In der Einleitung beschreiben die Bearbeiter nach der Wiedergabe einer der berühmtesten, wohl nach 1560 angefertigten, Jakob Fugger den Reichen mit seinem Hauptbuchhalter Matthäus Schwarz in der Gulden Schreibstube um 1520 zeigenden Abbildungen der europäischen Handelsgeschichte die Entstehung ihrer Vermutung, dass es sich bei dem rechten großen Buch auf der vorderen Tischhälfte des gezeigten Raumes um die von ihnen ausgewertete Wiener Handschrift CVP 10720 handeln könnte. Danach erörtern sie den Forschungsstand und ihre methodischen und editorischen Vorüberlegungen. In deren Mittelpunkt steht die Vermutung, dass die Handschrift den Kern aller Informationen über die Engagements der Fugger in der Tiroler und Kärntner Montanwirtschaft zwischen 1520 und 1550 enthält und dass der Hauptbuchhalter Matthäus Schwarz (1497-1574) der Verfasser gewesen sein dürfte.

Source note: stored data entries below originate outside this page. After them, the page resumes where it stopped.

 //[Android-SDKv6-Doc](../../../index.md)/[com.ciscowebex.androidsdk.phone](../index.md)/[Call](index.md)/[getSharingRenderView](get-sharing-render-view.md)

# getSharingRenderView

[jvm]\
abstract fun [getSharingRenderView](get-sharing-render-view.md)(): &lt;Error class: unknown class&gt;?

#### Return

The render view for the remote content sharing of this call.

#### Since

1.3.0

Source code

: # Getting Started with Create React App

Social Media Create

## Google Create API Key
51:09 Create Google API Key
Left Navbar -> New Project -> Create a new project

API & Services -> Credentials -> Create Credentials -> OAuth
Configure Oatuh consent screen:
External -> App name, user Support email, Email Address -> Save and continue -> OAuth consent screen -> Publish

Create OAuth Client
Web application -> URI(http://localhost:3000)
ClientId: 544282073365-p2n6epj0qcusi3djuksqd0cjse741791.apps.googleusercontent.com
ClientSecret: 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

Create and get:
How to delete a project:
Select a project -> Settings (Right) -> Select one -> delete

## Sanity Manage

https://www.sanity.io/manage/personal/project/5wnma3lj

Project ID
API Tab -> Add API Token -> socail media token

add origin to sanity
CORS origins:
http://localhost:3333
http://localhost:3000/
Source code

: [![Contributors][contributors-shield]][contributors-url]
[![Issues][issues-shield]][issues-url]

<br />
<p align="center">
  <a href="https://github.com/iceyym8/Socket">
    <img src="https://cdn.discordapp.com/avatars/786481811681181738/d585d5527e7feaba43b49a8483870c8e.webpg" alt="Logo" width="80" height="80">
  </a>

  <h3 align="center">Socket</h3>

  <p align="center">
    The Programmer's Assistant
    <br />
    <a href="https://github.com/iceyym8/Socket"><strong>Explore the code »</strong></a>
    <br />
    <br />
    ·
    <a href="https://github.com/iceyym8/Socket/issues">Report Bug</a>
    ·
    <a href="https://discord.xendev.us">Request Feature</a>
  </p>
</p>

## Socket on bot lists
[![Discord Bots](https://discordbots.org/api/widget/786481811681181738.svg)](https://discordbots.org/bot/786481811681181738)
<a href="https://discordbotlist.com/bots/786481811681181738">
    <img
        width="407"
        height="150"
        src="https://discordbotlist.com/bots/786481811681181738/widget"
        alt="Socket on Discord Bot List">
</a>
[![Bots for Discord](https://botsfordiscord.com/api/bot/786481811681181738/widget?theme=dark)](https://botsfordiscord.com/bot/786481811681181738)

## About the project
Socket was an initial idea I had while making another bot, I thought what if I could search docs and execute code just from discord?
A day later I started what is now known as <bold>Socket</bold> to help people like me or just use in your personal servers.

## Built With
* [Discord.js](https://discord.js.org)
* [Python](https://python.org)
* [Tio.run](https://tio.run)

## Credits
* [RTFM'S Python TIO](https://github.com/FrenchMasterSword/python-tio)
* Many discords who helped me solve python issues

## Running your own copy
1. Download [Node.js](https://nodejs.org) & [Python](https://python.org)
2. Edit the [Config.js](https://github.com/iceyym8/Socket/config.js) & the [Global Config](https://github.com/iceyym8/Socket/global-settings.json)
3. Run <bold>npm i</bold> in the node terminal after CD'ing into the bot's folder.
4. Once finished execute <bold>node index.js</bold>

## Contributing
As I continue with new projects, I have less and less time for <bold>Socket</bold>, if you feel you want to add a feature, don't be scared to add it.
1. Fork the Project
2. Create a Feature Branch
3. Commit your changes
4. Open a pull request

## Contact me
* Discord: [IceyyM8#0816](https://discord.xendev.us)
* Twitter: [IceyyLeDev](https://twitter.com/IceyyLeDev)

Auf dieser Grundlage behandeln die Bearbeiter sehr ausführlich und gründlich die Regionen, Produktionsstätten und Handelsplätze von Venedig bis Danzig, von Portugal bis England und von Frankreich bis Polen. Besondere Aufmerksamkeit schenken sie danach den Montanunternehmungen der Fugger in Tirol, Ungarn und im Reichensteiner Goldbergbau. Durch die anschließende, überzeugende Edition des Kaufmannsnotizbuchs wird die bislang zu wenig beachtete zentrale interne Datensammlung Anton Fuggers für die spätere Entwicklung des montanen Geschäftsbereichs der Öffentlichkeit in gelungener, auf dem Umschlag Hall in Tirol zeigender Form zur Verfügung gestellt.